The support part 121 is made of a transparent resin similar to the main body part 125 of the taper rod 120. The support 121 is provided at a position where the length L ₁ from the light incident surface 122 to the support 121 is 10% or more of the length L _t from the light incident surface 122 to the light exit surface 123. Further, the support portion 121 has a length _{L 2} from the light emitting surface 123 to the supporting portion 121 is provided in more than 10% and a position of a length _{L t} of the light incident surface 122 to the light emitting surface 123.

  Note that the shape, position, and number of the support portions 121 are not particularly limited as long as the light reflecting side surface 124 does not contact the plane a as in the first embodiment.

[Other Embodiments]
Although the present invention has been described with reference to the above-described embodiments, it should not be understood that the descriptions and drawings constituting a part of this disclosure limit the present invention. From this disclosure, various alternative embodiments, examples and operational techniques will be apparent to those skilled in the art.

  For example, in the above-described embodiment, the main body portion 125 of the tapered rod 120 has a quadrangular columnar or cylindrical shape, but is not limited thereto, and may have a polygonal columnar shape. Good.

  In the above-described embodiment, the main body 125 of the taper rod 120 has a tapered shape in which the area of the light incident surface 122 is smaller than the area of the light emitting surface 123. However, the present invention is not limited to this. The light emitting surface 123 may have a reverse tapered shape in which the area of the light emitting surface 123 is smaller than the area of the light incident surface 122.

  Furthermore, in the embodiment described above, the projection display apparatus 100 includes the light guide member 130, but the present invention is not limited to this, and the light guide member 130 may not be included.

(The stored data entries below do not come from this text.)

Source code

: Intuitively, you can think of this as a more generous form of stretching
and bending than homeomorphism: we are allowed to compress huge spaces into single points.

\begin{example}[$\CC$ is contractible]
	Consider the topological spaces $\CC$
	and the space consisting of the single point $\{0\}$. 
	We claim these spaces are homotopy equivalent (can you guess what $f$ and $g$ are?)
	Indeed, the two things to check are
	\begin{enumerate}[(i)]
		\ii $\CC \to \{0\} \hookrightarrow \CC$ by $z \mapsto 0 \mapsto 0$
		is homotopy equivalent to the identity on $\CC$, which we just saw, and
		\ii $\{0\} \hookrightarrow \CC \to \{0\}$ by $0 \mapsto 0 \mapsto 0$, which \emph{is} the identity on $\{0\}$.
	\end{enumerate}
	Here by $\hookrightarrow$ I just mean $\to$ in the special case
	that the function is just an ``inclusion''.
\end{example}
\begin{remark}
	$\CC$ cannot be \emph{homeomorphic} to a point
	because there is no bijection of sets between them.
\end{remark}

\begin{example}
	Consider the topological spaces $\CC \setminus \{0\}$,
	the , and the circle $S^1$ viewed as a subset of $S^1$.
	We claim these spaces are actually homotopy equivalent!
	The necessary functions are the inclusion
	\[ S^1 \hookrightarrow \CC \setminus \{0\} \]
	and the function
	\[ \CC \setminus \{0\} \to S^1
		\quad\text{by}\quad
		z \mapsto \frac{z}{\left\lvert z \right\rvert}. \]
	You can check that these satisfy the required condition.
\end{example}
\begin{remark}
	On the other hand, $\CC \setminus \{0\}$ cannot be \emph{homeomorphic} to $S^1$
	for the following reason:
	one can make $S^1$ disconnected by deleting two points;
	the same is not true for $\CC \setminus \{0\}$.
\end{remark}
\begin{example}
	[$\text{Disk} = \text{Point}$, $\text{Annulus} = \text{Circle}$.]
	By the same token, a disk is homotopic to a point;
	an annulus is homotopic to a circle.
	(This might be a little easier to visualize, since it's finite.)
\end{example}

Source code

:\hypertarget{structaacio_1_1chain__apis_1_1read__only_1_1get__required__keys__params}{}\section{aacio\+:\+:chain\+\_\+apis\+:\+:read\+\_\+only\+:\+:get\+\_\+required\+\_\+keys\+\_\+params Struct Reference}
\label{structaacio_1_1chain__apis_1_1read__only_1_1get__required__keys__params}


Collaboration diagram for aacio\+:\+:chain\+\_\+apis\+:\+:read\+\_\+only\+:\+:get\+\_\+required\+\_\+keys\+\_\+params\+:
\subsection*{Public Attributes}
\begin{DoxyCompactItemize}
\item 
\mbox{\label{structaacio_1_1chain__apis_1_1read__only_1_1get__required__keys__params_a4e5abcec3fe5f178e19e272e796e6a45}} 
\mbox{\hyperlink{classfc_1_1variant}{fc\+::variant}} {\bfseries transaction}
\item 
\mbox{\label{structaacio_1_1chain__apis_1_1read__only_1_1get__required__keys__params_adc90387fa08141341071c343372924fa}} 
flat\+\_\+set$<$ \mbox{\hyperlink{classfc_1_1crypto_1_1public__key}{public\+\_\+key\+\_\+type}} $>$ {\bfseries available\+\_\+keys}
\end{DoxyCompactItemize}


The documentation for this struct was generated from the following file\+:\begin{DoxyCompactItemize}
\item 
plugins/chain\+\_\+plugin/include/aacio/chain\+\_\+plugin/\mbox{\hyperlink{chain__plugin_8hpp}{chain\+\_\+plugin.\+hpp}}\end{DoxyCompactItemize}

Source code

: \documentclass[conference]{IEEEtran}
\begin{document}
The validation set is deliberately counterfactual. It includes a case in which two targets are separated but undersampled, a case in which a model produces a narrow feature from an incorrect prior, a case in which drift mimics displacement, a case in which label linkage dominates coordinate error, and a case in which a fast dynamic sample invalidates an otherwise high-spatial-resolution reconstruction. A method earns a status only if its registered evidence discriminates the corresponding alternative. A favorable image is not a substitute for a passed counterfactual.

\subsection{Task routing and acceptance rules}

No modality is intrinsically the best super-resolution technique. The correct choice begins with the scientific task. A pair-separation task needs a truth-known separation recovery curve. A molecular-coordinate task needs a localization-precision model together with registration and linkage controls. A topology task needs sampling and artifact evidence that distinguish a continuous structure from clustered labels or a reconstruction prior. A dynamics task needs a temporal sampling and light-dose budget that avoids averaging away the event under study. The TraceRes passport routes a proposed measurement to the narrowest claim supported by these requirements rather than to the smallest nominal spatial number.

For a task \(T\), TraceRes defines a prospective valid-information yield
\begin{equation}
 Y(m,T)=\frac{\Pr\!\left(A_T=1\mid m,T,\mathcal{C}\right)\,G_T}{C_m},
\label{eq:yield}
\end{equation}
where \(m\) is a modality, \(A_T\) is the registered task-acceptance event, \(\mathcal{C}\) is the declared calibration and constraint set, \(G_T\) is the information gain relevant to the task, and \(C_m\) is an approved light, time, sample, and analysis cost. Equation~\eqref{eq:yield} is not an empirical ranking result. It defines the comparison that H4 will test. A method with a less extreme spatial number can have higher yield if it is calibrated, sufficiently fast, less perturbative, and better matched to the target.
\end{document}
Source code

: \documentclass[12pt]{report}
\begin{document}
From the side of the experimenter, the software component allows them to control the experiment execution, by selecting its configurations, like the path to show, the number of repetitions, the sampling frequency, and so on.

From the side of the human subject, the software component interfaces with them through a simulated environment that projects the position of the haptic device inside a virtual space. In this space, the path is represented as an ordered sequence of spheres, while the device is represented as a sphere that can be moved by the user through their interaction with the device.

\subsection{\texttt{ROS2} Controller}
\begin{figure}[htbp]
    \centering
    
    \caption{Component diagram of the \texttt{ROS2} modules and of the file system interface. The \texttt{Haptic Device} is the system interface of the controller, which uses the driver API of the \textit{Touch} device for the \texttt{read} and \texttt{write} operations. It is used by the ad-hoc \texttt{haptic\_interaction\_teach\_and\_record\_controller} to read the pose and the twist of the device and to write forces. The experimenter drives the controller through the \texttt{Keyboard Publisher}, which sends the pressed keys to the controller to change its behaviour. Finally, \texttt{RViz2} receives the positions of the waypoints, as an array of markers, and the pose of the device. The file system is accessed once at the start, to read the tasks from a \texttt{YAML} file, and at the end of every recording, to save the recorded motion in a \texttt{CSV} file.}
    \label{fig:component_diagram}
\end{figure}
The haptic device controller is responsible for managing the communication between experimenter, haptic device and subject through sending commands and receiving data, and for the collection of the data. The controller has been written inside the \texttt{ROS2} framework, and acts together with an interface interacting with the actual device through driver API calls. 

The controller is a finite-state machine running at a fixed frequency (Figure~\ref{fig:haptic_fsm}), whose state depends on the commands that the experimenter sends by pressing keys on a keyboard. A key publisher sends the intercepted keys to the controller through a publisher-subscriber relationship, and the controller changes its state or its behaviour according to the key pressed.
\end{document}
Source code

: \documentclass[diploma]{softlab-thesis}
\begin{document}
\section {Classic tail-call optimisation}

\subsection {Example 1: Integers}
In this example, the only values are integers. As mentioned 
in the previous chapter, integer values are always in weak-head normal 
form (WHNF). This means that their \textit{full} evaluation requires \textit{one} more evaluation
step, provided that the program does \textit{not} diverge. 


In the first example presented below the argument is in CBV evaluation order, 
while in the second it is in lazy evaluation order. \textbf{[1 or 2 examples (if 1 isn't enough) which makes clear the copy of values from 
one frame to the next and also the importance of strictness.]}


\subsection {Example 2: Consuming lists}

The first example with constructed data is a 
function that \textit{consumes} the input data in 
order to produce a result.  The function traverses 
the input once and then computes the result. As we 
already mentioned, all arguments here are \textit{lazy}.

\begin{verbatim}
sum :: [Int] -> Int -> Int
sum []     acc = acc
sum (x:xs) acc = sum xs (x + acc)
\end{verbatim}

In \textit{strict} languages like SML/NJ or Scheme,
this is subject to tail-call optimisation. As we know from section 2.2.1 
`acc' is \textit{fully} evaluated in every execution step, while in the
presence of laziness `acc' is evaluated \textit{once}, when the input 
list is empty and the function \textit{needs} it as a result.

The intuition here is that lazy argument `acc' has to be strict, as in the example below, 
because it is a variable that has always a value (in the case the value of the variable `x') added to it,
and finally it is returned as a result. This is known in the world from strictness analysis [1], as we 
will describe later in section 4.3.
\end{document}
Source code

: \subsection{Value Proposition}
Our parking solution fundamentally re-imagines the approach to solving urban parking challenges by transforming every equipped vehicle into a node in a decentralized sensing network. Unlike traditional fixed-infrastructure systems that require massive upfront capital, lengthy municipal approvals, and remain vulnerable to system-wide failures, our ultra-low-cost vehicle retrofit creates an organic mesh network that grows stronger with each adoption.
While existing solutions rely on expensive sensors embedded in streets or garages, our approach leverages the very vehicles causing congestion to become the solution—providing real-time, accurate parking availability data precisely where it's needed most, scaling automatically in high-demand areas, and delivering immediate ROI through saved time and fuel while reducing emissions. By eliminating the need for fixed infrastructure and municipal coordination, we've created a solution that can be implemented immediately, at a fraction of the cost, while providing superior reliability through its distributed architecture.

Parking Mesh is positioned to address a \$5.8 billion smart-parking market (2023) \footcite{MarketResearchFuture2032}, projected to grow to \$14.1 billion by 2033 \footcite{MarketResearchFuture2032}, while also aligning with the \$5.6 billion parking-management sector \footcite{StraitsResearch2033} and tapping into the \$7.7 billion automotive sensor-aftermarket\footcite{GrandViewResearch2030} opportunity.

  Further, the light incident surface 122 and the light emitting surface 123 may have a similar shape or a dissimilar shape.

  Furthermore, the surface of the support part 121 may be subjected to a mirror surface treatment.

  In the above-described embodiment, the liquid crystal panel 140 is used as the light modulation element. However, the present invention is not limited to this, and a DMD (Digital Micro Mirror Device) or a reflective liquid crystal panel may be used as the light modulation element. . Further, a single light modulation element may be provided. Further, the projection display apparatus 100 may be a rear projection display apparatus.

  Furthermore, the light source 110 may have an LED array in which a plurality of LEDs are arranged.

(Example)
Hereinafter, an embodiment of the present invention will be described with reference to the drawings. FIG. 6 is a diagram showing the relationship between the position of the support portion 121 on the light incident surface 122 side and the light amount loss in one embodiment of the present invention. FIG. 7 is a diagram showing the relationship between the position of the support 121 on the light emitting surface 123 side and the amount of light on the light emitting surface 123 in one embodiment of the present invention.

Specifically, as shown in the first embodiment, a main body portion 125 of a tapered rod 120 having a quadrangular columnar taper shape is prepared, and the length L ₁ from the light incident surface 122 to the support portion 121 is changed. A tapered rod 120 was prepared. One support portion 121 is provided on each of the four ridgelines that each light reflecting side surface 124 contacts.

First, the relationship between the position of the support portion 121 on the light incident surface 122 side and the light amount loss will be described. In FIG. 6, the horizontal axis represents the position of the support portion 121, that is, the length from the light incident surface 122 to the support portion 121 / the length from the light incident surface 122 to the light exit surface 123 (L ₁ / L _t ). The vertical axis represents the light loss (Lloss) of the entire taper rod 120.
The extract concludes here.